───── INPUT DATA
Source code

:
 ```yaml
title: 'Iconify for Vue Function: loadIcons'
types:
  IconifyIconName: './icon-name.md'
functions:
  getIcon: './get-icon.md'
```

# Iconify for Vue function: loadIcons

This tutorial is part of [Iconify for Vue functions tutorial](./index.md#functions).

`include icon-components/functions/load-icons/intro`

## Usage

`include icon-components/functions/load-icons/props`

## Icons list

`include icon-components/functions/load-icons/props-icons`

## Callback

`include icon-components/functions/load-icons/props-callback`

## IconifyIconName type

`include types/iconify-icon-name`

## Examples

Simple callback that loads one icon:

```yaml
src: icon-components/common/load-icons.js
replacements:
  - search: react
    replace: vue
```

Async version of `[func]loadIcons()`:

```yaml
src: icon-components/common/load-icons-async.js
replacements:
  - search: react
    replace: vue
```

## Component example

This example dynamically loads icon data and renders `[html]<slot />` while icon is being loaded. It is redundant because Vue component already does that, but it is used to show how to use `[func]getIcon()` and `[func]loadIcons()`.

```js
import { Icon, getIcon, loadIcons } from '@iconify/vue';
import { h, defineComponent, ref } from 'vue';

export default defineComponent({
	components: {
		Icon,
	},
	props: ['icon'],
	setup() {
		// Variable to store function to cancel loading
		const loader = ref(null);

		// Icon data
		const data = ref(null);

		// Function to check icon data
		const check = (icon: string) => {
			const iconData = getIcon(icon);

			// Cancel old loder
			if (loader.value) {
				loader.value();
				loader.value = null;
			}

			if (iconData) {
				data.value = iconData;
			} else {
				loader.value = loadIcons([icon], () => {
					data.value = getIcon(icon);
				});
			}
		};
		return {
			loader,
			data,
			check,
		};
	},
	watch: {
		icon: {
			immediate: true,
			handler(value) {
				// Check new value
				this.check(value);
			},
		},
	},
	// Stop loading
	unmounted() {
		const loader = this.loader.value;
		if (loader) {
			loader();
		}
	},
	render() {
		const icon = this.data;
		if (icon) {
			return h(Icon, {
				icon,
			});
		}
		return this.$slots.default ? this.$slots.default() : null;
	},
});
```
──────────
• PROBLEM DESCRIPTION: State how many lines of the listing above include the word "props". Give nothing but the number.

• WORKED SOLUTION: 4